Marc Schmidt

Kein Feinschmecker

»Darf ich Ihnen ein Amuse-Gueule anbieten?«
Ich blicke zu dem gedeckten Tisch hinüber und sehe wie der Gefragte skeptisch die Augenbrauen hebt. Das Ausbleiben einer Antwort deutet der Kellner als Erklärungsbedarf: »Das ist Französisch und bedeutet frei übersetzt Gaumenfreude, ein kleiner Gruß aus der Küche, wenn Sie so wollen.«
Ohne auf eine Antwort zu warten, stellt der Kellner mit dem blütenweißen Hemd einen kleinen Teller auf den Tisch. Drei staubkörnchengroße Häppchen verzieren ihn. Als der Mann am Tisch sie sieht, zucken seine Mundwinkel abschätzig. Er fühlt sich wohl verschaukelt, zumindest setzt er einen fragenden Blick auf. Bestimmt fragt er gleich, ob der Kellner unterwegs etwas verloren hat...

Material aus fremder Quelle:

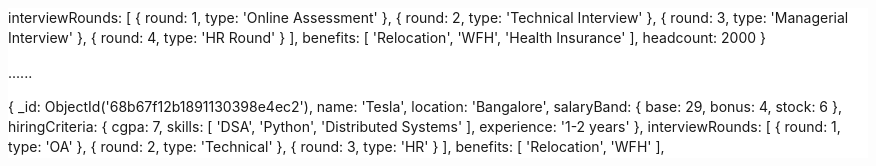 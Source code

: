   interviewRounds: [
    {
      round: 1,
      type: 'Online Assessment'
    },
    {
      round: 2,
      type: 'Technical Interview'
    },
    {
      round: 3,
      type: 'Managerial Interview'
    },
    {
      round: 4,
      type: 'HR Round'
    }
  ],
  benefits: [
    'Relocation',
    'WFH',
    'Health Insurance'
  ],
  headcount: 2000
}

......

{
  _id: ObjectId('68b67f12b1891130398e4ec2'),
  name: 'Tesla',
  location: 'Bangalore',
  salaryBand: {
    base: 29,
    bonus: 4,
    stock: 6
  },
  hiringCriteria: {
    cgpa: 7,
    skills: [
      'DSA',
      'Python',
      'Distributed Systems'
    ],
    experience: '1-2 years'
  },
  interviewRounds: [
    {
      round: 1,
      type: 'OA'
    },
    {
      round: 2,
      type: 'Technical'
    },
    {
      round: 3,
      type: 'HR'
    }
  ],
  benefits: [
    'Relocation',
    'WFH'
  ],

»Wir haben hier für Sie Seeteufelcanapés mit in Honig und Sherry eingelegten Feigen.«
Der Gesichtsausdruck des Mannes sieht mittlerweile derart komisch aus, dass ich mir ein Lächeln nicht länger verkneifen kann. Er wirkt von dieser Extravaganz überfordert.
Verloren wandern seine Hände über die weiße Tischdecke, suchen Halt und finden auf Hochglanz poliertes Silberbesteck. Ein argwöhnischer Blick fällt auf den Teller, die Nase wird verzogen. Eines der Häppchen findet den Weg in den Mund. Ich muss mich zur Wand umdrehen, um nicht in lautes Gelächter auszubrechen. Es sieht einfach zu komisch aus. Der arme Mann wäre mit einem gut durchgebratenen Burger und Fritten wohl glücklicher, danach sieht er zumindest aus. Naja, er hat sich hierfür entschieden…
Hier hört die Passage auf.